YAOUNDE, Cameroon (29 May 2013)_ Most Central African countries have been unable to access climate funds—and, according to experts, donors are “skeptical” about the countries’ ability to meet requirements on accounting, internal control and external oversight.
Preliminary findings from a case study report on Cameroon were presented by Kirsten Hegener of the German cooperation agency GIZ in a panel discussion on climate funding for Central Africa, part of an international conference organized by the Center for International Forestry Research (CIFOR).
The findings showed that Cameroon is not ready to access climate finance, as climate change is not yet taken into account in the country’s guiding vision and national development strategy. Good financing governance criteria also need to be met by the public finance management system, Hegener added.
However, public finance management and the environment are new areas for Central African governments, said Joseph Amougou, Cameroon Climate focal point for the Ministry of Environment and Protection of Nature — hence the lack of capacity.
“We cannot be expected to have capacity upfront,” he said.
One of the most closely studied funding mechanisms is REDD+ (reducing emissions from deforestation and forest degradation), a UN-backed proposal for the international community to pay tropical countries to avert forest loss, thereby reducing greenhouse gas emissions and mitigating climate change.
But there is not universal agreement on the purpose of REDD+.
“If international donors think REDD is only about climate, they are wrong. It is also about the development of our countries,” Amougou said.
“If REDD is not about the development of Cameroon, it is pointless.”
Emmanuel Mbede, a researcher on environmental communication at Yaoundé 2 University and the discussion moderator, talked to Forests News about funding for climate change responses in the region.
Q: What funding mechanisms for supporting responses to climate change in Central Africa are in place today?
A: Several mechanisms were created following the Kyoto conference and the UN conference on climate change. Some focus on mitigation and others on adaptation. The idea is that developed countries fund projects in the global South. In fact, 95% of funding goes towards mitigation and 5% towards adaptation. The problem is that Central African countries are more directly concerned with adaptation issues.
Most of them have not managed to access that funding so far, even though they are the ones that need it most because they face development problems, which in turn cause environmental degradation.
Also, those mechanisms are too long and too complex. By the time you complete the procedure, funding may no longer be available. These countries do not have the skills that are required to design such projects and monitor their implementation.
As a result, some countries such as Saõ Tome and Principe have become discouraged. They say: “This is too complicated, it is not worth getting involved.”
Q: Are the findings of the GIZ study typical of the criticism addressed by donors to Central African countries?
A: Yes.
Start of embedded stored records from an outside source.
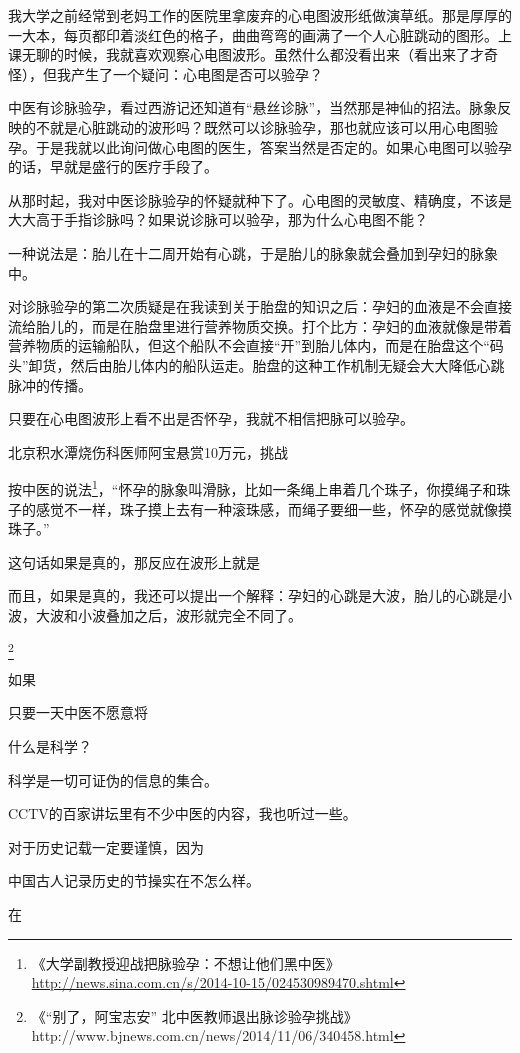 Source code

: 我大学之前经常到老妈工作的医院里拿废弃的心电图波形纸做演草纸。那是厚厚的一大本，每页都印着淡红色的格子，曲曲弯弯的画满了一个人心脏跳动的图形。上课无聊的时候，我就喜欢观察心电图波形。虽然什么都没看出来（看出来了才奇怪），但我产生了一个疑问：心电图是否可以验孕？

中医有诊脉验孕，看过西游记还知道有“悬丝诊脉”，当然那是神仙的招法。脉象反映的不就是心脏跳动的波形吗？既然可以诊脉验孕，那也就应该可以用心电图验孕。于是我就以此询问做心电图的医生，答案当然是否定的。如果心电图可以验孕的话，早就是盛行的医疗手段了。

从那时起，我对中医诊脉验孕的怀疑就种下了。心电图的灵敏度、精确度，不该是大大高于手指诊脉吗？如果说诊脉可以验孕，那为什么心电图不能？

一种说法是：胎儿在十二周开始有心跳，于是胎儿的脉象就会叠加到孕妇的脉象中。

对诊脉验孕的第二次质疑是在我读到关于胎盘的知识之后：孕妇的血液是不会直接流给胎儿的，而是在胎盘里进行营养物质交换。打个比方：孕妇的血液就像是带着营养物质的运输船队，但这个船队不会直接“开”到胎儿体内，而是在胎盘这个“码头”卸货，然后由胎儿体内的船队运走。胎盘的这种工作机制无疑会大大降低心跳脉冲的传播。

只要在心电图波形上看不出是否怀孕，我就不相信把脉可以验孕。


北京积水潭烧伤科医师阿宝悬赏10万元，挑战

按中医的说法\footnote{《大学副教授迎战把脉验孕：不想让他们黑中医》 \url{http://news.sina.com.cn/s/2014-10-15/024530989470.shtml}}，“怀孕的脉象叫滑脉，比如一条绳上串着几个珠子，你摸绳子和珠子的感觉不一样，珠子摸上去有一种滚珠感，而绳子要细一些，怀孕的感觉就像摸珠子。”

这句话如果是真的，那反应在波形上就是

而且，如果是真的，我还可以提出一个解释：孕妇的心跳是大波，胎儿的心跳是小波，大波和小波叠加之后，波形就完全不同了。

\footnote{《“别了，阿宝志安” 北中医教师退出脉诊验孕挑战》 http://www.bjnews.com.cn/news/2014/11/06/340458.html}

如果

只要一天中医不愿意将

什么是科学？

科学是一切可证伪的信息的集合。

CCTV的百家讲坛里有不少中医的内容，我也听过一些。

对于历史记载一定要谨慎，因为

中国古人记录历史的节操实在不怎么样。


在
The administration in this region’s countries is largely inherited from the colonial era. It is heavily centralized and bureaucratic, and was not designed to manage projects. We’re talking about a change of paradigm. For example, Joseph Amougou is Cameroon’s focal point for climate change. But the structure of his ministry means that even though he is the expert, he does not take part in final decisions. Those who decide on the projects are not those who negotiated on them.
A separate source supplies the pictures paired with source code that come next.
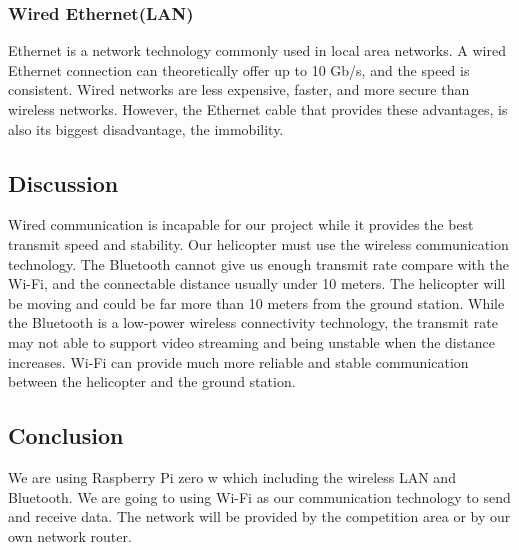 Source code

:\documentclass[letterpaper, 10, draftclsnofoot, onecolumn,compsoc]{IEEEtran}
\begin{document}
\subsubsection{Wired Ethernet(LAN)}
Ethernet is a network technology commonly used in local area networks. A wired Ethernet connection can theoretically offer up to 10 Gb/s, and the speed is consistent. Wired networks are less expensive, faster, and more secure than wireless networks. However, the Ethernet cable that provides these advantages, is also its biggest disadvantage, the immobility.

\subsection{Discussion}
Wired communication is incapable for our project while it provides the best transmit speed and stability. Our helicopter must use the wireless communication technology. The Bluetooth cannot give us enough transmit rate compare with the Wi-Fi, and the connectable distance usually under 10 meters. The helicopter will be moving and could be far more than 10 meters from the ground station. While the Bluetooth is a low-power wireless connectivity technology\cite{r8}, the transmit rate may not able to support video streaming and being unstable when the distance increases. Wi-Fi can provide much more reliable and stable communication between the helicopter and the ground station.

\subsection{Conclusion}
We are using Raspberry Pi zero w which including the wireless LAN and Bluetooth. We are going to using Wi-Fi as our communication technology to send and receive data. The network will be provided by the competition area or by our own network router.

\vspace{2mm}
\raggedright


\end{document}
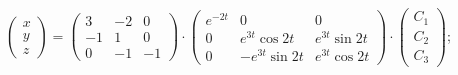 \begin{enumsolsfull}
		\item \( \begin{pmatrix} x \\ y \\ z \end{pmatrix} = \begin{pmatrix} 3 & -2 & 0 \\ -1 & 1 & 0 \\ 0 & -1 & -1 \end{pmatrix} \cdot \begin{pmatrix} e^{-2t} & 0 & 0 \\ 0 & e^{3t} \cos{2t} & e^{3t} \sin{2t} \\ 0 & -e^{3t} \sin{2t} & e^{3t} \cos{2t} \end{pmatrix} \cdot \begin{pmatrix} C_1 \\ C_2 \\ C_3 \end{pmatrix} \); %
		

\end{enumsolsfull}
Central African countries are also very sensitive on … sovereignty issues. If you tell them that they must adapt, they reply that you’re attacking their sovereignty, which is not true.
Q: As a scholar taking part in a research conference, do you feel there is enough knowledge and science to go beyond such politicized debates to make evidence-based decisions on climate funding?
A: Experts and scientists are on the same page. If you take a World Bank expert, a UN Environment Programme expert, a CIFOR researcher and one from the university, they will all agree.
The problem, especially in African countries, is that political decisions do not take this consensus into account. Researchers are unanimous on environmental challenges and on the mechanisms that could alleviate them, but when they finish the scholarly work, how do we make sure politicians and society as a whole take them on board?